Bringing an 1830s millstone back to Gahanna is churning excitement for local history buffs, in addition to those who helped make it happen.
Christy Evans, Gahanna Historical Society spokesperson, said the millstone represents great local history to preserve.
She said the gristmill was built by Jesse Baughman, one of Gahanna's founders.
"In the mid-1800s, there were actually two villages, separated by Granville Street," Evans said. "Gahanna, founded by John Clark (as in Clark Hall), was south, and Bridgeport, founded by Baughman, was north (including a lot of Olde Gahanna on Mill Street)."
In the late 1800s, the two villages combined and took the name of Gahanna. Built circa 1860, the gristmill was the first in Mifflin Township, Evans said.
"The fact that it was built by one of our city's founders makes it even more historic and cool," she said. "Behind Creekside Park is the mill race, where nowadays you can paddleboat. And there is even a replica water wheel, which is how the original mill was powered. I think it's very exciting to have that actual stone, considering how much history is wrapped up in that gristmill."
Nancy McGregor, who place the winning bid of $370 plus a 10-percent buyer's premium for the stone, said the auction cashier was excited that the stone was going to be where people could see and touch it.
"The people in line to pay were amazed when the bobcat went by with the stone," she said. "Some people had not seen it listed, and another guy said it didn't look that big in the picture."
Gahanna facilities foreman Marty White coordinated the stone's move, with assistance from Tony Tackett, facilities crew member, Cody Tackett, parks crew member and Bob Francisco, facilities coordinator.
"It is a neat-looking stone," McGregor said. "You can see different color striations, and the hole in the middle is pretty big. It had to take awhile to chisel out, especially with the tools available at the time."

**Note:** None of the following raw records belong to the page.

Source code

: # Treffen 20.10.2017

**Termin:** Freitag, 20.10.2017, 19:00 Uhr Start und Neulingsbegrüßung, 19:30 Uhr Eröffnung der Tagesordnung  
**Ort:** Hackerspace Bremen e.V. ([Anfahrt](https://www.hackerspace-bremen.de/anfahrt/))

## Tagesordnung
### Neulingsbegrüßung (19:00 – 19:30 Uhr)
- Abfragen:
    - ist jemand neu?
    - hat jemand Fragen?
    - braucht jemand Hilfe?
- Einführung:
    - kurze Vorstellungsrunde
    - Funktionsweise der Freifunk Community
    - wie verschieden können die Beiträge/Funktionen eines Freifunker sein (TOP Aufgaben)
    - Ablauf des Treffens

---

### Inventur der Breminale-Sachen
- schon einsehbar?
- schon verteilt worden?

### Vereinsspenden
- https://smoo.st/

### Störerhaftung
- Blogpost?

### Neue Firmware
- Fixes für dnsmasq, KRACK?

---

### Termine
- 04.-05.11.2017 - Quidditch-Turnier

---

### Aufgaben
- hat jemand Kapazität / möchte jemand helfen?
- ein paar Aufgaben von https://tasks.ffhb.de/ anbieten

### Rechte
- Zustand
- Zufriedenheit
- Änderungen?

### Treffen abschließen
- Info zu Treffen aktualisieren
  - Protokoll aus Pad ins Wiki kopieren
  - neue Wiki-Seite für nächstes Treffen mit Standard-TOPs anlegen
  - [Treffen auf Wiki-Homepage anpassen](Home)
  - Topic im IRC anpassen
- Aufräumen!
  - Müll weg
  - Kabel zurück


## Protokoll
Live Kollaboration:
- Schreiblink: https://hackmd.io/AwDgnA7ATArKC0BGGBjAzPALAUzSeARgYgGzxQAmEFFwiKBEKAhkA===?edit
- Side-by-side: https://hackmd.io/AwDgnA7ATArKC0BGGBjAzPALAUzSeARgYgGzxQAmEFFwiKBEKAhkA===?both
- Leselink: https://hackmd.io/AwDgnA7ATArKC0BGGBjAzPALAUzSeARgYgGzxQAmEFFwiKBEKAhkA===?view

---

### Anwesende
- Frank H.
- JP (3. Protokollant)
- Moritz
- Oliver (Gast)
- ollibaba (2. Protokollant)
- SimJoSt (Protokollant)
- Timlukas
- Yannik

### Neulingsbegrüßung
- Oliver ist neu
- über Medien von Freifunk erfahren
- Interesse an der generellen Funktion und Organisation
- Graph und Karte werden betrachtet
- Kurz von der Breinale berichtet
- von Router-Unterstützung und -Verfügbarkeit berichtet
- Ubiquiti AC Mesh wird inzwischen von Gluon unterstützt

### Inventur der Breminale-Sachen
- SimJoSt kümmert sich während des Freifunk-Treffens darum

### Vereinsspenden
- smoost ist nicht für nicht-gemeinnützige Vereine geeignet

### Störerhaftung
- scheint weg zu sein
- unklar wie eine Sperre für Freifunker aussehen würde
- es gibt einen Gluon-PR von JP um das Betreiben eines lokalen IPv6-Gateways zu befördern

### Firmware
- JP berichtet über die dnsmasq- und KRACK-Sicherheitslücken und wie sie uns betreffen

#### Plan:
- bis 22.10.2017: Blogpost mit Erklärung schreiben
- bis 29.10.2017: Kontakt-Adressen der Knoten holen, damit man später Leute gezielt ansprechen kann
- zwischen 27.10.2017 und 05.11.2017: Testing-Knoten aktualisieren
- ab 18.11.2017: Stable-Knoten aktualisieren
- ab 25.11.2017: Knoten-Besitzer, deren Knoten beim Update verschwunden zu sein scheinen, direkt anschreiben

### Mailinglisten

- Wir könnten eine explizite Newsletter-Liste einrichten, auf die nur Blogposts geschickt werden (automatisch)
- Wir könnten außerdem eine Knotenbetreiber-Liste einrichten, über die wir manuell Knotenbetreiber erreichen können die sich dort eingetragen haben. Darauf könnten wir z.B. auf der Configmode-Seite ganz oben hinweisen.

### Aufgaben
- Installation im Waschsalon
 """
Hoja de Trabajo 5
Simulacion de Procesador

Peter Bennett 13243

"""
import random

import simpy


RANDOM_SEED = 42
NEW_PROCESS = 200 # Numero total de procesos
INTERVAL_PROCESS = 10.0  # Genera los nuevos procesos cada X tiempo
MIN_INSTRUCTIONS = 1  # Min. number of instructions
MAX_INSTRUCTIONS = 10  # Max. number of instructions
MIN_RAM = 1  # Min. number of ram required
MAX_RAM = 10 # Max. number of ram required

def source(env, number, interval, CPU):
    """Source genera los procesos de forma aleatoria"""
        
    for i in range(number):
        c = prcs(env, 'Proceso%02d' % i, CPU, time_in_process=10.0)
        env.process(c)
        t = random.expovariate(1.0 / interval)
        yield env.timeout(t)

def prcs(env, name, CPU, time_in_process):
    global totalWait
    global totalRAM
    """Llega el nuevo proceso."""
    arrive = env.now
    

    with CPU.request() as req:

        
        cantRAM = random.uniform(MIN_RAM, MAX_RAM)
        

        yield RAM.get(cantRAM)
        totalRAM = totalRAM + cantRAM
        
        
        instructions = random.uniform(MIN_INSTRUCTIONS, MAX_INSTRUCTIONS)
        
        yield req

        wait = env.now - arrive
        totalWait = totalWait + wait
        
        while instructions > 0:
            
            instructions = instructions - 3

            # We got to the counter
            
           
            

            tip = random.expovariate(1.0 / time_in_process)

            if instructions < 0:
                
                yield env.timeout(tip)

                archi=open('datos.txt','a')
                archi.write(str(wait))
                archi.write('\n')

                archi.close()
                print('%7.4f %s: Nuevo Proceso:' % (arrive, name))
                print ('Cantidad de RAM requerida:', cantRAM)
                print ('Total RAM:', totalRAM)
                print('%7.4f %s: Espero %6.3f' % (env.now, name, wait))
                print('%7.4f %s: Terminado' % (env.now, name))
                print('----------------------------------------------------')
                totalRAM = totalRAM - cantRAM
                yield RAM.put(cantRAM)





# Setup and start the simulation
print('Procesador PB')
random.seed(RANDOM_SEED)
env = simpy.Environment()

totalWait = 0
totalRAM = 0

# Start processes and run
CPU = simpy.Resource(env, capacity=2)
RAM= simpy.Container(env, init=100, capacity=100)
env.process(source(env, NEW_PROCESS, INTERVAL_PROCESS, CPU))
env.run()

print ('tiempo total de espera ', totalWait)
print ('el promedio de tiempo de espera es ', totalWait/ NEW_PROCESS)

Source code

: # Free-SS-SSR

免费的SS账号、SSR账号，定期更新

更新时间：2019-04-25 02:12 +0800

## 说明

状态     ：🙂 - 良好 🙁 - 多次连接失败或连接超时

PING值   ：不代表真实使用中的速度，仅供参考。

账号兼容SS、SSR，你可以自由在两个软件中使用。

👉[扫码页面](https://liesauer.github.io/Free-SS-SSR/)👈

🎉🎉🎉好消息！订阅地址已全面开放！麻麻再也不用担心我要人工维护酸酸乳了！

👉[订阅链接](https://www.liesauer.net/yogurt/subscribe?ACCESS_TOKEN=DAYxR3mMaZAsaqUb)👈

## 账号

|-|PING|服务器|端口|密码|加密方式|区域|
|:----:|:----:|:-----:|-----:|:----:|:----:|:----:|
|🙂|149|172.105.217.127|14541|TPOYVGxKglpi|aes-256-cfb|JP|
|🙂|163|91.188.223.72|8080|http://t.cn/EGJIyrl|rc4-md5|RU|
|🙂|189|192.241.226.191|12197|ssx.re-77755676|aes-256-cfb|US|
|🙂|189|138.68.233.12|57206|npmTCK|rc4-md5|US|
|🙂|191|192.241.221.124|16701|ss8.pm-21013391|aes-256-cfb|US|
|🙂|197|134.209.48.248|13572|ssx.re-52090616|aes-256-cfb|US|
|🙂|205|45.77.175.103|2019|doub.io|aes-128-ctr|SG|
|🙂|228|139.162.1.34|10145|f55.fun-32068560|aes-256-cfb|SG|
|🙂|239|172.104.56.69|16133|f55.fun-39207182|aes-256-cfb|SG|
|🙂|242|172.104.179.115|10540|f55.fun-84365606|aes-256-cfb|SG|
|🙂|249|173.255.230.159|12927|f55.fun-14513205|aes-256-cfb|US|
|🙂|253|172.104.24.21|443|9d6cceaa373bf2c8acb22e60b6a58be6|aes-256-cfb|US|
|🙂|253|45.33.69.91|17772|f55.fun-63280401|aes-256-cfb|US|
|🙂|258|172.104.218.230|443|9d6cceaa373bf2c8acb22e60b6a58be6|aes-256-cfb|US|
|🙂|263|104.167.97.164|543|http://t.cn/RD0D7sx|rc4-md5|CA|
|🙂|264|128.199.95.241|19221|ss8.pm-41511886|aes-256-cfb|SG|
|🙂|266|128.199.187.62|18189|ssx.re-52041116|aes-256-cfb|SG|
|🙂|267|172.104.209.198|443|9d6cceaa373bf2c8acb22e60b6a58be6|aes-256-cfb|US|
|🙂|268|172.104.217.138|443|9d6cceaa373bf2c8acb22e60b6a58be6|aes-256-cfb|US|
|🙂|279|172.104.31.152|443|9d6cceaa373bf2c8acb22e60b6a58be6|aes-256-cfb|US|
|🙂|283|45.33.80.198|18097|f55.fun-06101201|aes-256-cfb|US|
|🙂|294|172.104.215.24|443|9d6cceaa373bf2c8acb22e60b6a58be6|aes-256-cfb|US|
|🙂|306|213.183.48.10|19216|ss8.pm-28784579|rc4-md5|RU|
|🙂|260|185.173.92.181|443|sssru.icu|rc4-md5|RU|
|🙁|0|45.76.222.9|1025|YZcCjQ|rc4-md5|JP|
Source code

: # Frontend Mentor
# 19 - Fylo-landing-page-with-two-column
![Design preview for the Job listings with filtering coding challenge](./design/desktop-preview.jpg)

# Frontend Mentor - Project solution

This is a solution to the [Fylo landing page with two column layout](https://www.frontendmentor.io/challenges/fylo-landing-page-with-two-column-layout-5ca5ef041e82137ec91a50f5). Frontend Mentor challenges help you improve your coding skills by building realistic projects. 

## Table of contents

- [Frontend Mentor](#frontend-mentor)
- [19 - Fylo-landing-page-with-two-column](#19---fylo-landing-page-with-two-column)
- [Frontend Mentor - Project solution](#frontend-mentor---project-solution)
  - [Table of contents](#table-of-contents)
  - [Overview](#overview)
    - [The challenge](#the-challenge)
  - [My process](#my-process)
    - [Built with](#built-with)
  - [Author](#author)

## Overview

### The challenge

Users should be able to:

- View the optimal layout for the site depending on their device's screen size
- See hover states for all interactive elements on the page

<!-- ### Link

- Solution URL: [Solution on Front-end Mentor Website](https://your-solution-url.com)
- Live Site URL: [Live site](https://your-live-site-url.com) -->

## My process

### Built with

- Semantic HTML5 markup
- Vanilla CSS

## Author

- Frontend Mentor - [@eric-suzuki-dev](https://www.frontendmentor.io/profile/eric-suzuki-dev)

She said auctioneer Kevin Burchett was so excited about the millstone coming back to Gahanna that he visited about 20 businesses, trying to generate some interest in the stone.
"Antiques are what drive me," Burchett said. "There's something historical in almost every home. We try to put importance on those things. I was so happy. It's a beautiful stone."
When he first saw it, Burchett said, it was a lovely yard sculpture.
"Nature had taken over it," he said. "They will have to clean and polish it."
He was excited to see the stone return to its origin, he said.
"It was real rewarding," Burchett said. "I felt like I was a doctor handing a baby to the mother. It was a great handoff."